The NFL may have found yet another revenue source. According to John Ourand of Sports Business Journal, the league has told TV networks it’s ready to accept bids for the Thursday Night Football package (which will again be for only two years), but it’s also sent out requests for proposals to various tech companies such as Google, Yahoo, Apple and Amazon to see if they’re interested in bidding on a streaming package. This follows in the wake of NFL commissioner Roger Goodell meeting with executives from those companies in San Francisco last month. Unlike the NFL’s single-game deal with Yahoo this year, this package would be non-exclusive, meaning the games would be carried both on TV and on streaming. Here are the key details from Ourand’s piece:
The league’s initial plan would have the digital streams serve as a simulcast of the television production — with the same ads and in-game production features. The league expects bidding to start in the low $300M for the television package, with a nominal escalator in year two, sources said. CBS currently is paying around $300M per season for the Thursday night package. It is not clear how much the league is expecting to make from the streaming rights, but several sources said the digital streams would not diminish the TV rights fee, especially if the digital streams carried the same advertising. Yahoo paid around $15M for the streaming rights to one game this season, but that was on an exclusive basis.
This fits with what NFL executive vice-president (media) and NFL Network CEO Brian Rolapp told re/code’s Peter Kafka last week; at this point, the NFL considers streaming more of an alternative revenue source than a TV replacement.

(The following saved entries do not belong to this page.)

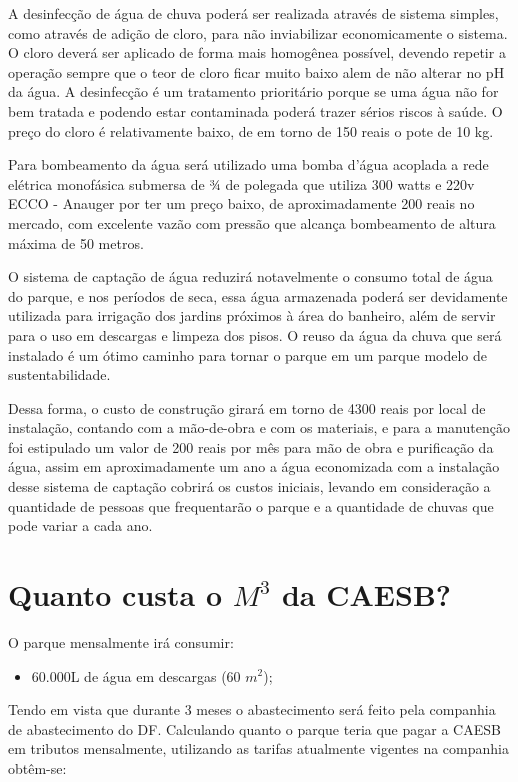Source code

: A desinfecção de água de chuva poderá ser realizada através de sistema simples, como através de adição de cloro, para não inviabilizar economicamente o sistema. O cloro deverá ser aplicado de forma mais homogênea possível, devendo repetir a operação sempre que o teor de cloro ficar muito baixo alem de não alterar no pH da água. A desinfecção é um tratamento prioritário porque se uma água não for bem tratada e podendo estar contaminada poderá trazer sérios riscos à saúde. O preço do cloro é relativamente baixo, de em torno de 150 reais o pote de 10 kg.

Para bombeamento da água será utilizado uma bomba d’água acoplada a rede elétrica monofásica submersa de ¾ de polegada que utiliza 300 watts e 220v ECCO - Anauger por ter um preço baixo, de aproximadamente 200 reais no mercado, com excelente vazão com pressão que alcança bombeamento de altura máxima de 50 metros.

O sistema de captação de água reduzirá notavelmente o consumo total de água do parque, e nos períodos de seca, essa água armazenada poderá ser devidamente utilizada para irrigação dos jardins próximos à área do banheiro, além de servir para o uso em descargas e limpeza dos pisos. O reuso da água da chuva que será instalado é um ótimo caminho para tornar o parque em um parque modelo de sustentabilidade.

Dessa forma, o custo de construção girará em torno de 4300 reais por local de instalação, contando com a mão-de-obra e com os materiais, e para a manutenção foi estipulado um valor de 200 reais por mês para mão de obra e purificação da água, assim em aproximadamente um ano a água economizada com a instalação desse sistema de captação cobrirá os custos iniciais, levando em consideração a quantidade de pessoas que frequentarão o parque e a quantidade de chuvas que pode variar a cada ano.

\section{Quanto custa o $M^{3}$ da CAESB?}

O parque mensalmente irá consumir:
\begin{itemize}
	\item 60.000L de água em descargas (60 $m^{2}$);
\end{itemize}

	
	Tendo em vista que durante 3 meses o abastecimento será feito pela companhia de abastecimento do DF. Calculando quanto o parque teria que pagar a CAESB em tributos mensalmente, utilizando as tarifas atualmente vigentes na companhia obtêm-se:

“We are in the reach business,” Rolapp said. “One strength of the NFL is [that] our games have been widely available. Can the Internet reach as many fans as television?”

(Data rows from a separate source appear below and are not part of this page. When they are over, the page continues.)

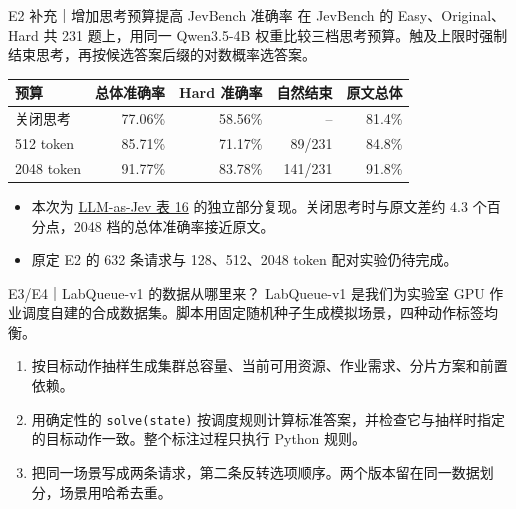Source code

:\documentclass{beamer}
\begin{document}
\begin{frame}{E2 补充｜增加思考预算提高 JevBench 准确率}
  \small
  在 JevBench 的 Easy、Original、Hard 共 231 题上，用同一 Qwen3.5-4B 权重比较三档思考预算。触及上限时强制结束思考，再按候选答案后缀的对数概率选答案。

  \medskip
  {\centering
  \setlength{\tabcolsep}{5pt}
  \begin{tabular}{@{}lrrrr@{}}
    \toprule
    \textbf{预算} & \textbf{总体准确率} & \textbf{Hard 准确率} & \textbf{自然结束} & \textbf{原文总体}\\
    \midrule
    关闭思考 & 77.06\% & 58.56\% & --      & 81.4\%\\
    512 token  & 85.71\% & 71.17\% & 89/231  & 84.8\%\\
    2048 token & 91.77\% & 83.78\% & 141/231 & 91.8\%\\
    \bottomrule
  \end{tabular}\par}

  \medskip
  \begin{itemize}
    \item 本次为 \href{https://arxiv.org/abs/2610.02076v3}{LLM-as-Jev 表 16} 的独立部分复现。关闭思考时与原文差约 4.3 个百分点，2048 档的总体准确率接近原文。
    \item 原定 E2 的 632 条请求与 128、512、2048 token 配对实验仍待完成。
  \end{itemize}
\end{frame}

\begin{frame}{E3/E4｜LabQueue-v1 的数据从哪里来？}
  \small
  LabQueue-v1 是我们为实验室 GPU 作业调度自建的合成数据集。脚本用固定随机种子生成模拟场景，四种动作标签均衡。

  \medskip
  \begin{enumerate}
    \item 按目标动作抽样生成集群总容量、当前可用资源、作业需求、分片方案和前置依赖。
    \item 用确定性的 \texttt{solve(state)} 按调度规则计算标准答案，并检查它与抽样时指定的目标动作一致。整个标注过程只执行 Python 规则。
    \item 把同一场景写成两条请求，第二条反转选项顺序。两个版本留在同一数据划分，场景用哈希去重。
  \end{enumerate}
\end{frame}
\end{document}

He said the Buffalo-Jacksonville game that streamed on Yahoo earlier this year — for which Yahoo paid $20 million — brought in about three million concurrent viewers.
“Could we scale to 20-30 million?” he asked. “I’m not sure, but I’m not ruling it out.”

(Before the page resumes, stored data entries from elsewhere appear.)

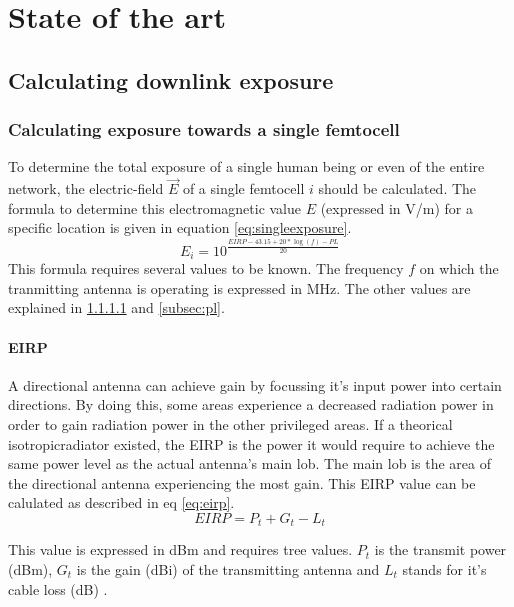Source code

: \chapter{State of the art}
\label{chap:stateoftheart}
 
\section{Calculating downlink exposure}
\subsection{Calculating exposure towards a single femtocell}
\label{sec:calculatingexposure}
To determine the total exposure of a single human being or even of the entire network, the electric-field $\vec{E}$ of a single femtocell $i$ should be calculated.
The formula to determine this electromagnetic value $E$ (expressed in V/m) for a specific location is given in equation \ref{eq:singleexposure}.
\begin{equation}
E_i = 10^{\frac{EIRP - 43.15 + 20*\log(f)- PL}{20}}
\label{eq:singleexposure}
\end{equation}
This formula requires several values to be known. The frequency $f$ on which the tranmitting antenna is operating is expressed in MHz. The other values are explained in \ref{subsec:eirp} and \ref{subsec:pl}.

\subsubsection{EIRP}
\label{subsec:eirp}
A directional antenna can achieve gain by focussing it's input power into certain directions. By doing this, some areas experience a decreased radiation power in order to gain radiation power 
in the other privileged areas. If a theorical \gls{isotropicradiator} existed, the \gls{EIRP} is the power it would require to achieve the same power level as the actual antenna's main lob. The main lob is the area of the directional antenna experiencing the most gain.
This \gls{EIRP} value can be calulated as described in eq \ref{eq:eirp}.
\begin{equation}
EIRP = P_t + G_t - L_t
\label{eq:eirp}
\end{equation}

This value is expressed in dBm and requires tree values. $P_t$ is the transmit power (dBm), $G_t$ is the gain (dBi) of the transmitting antenna and $L_t$ stands for it's cable loss (dB) \cite{howToCalculateEIRP}.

Rolapp also said he anticipates Thursday games having a significant digital presence in one fashion or another (which might even mean a traditional company buying regular and streaming rights):
We are talking to numerous people — both traditional media companies and some of the Internet guys — and I think there will be a heavy digital component [for Thursday]. It is just a question of what the model will be and how we will do it.”
Just how much will the NFL get for the streaming rights here? Well, it’s unlikely to be as much per-game as Yahoo paid (whether that was $15 million or $20 million), given that the streaming won’t be exclusive. All of the aforementioned tech companies do have deep pockets, though, and streaming content is becoming an essential part of business for each of them; getting the NFL, and a full 16-game NFL slate, could be a way to stand out in the crowd. It seems highly likely someone will take the NFL up on this non-exclusive streaming offer, and that will give the league yet another revenue source. The question is which company will win the bid, and just how much they’ll pay for it.
Disclosure: Andrew writes for Yahoo Canada Sports.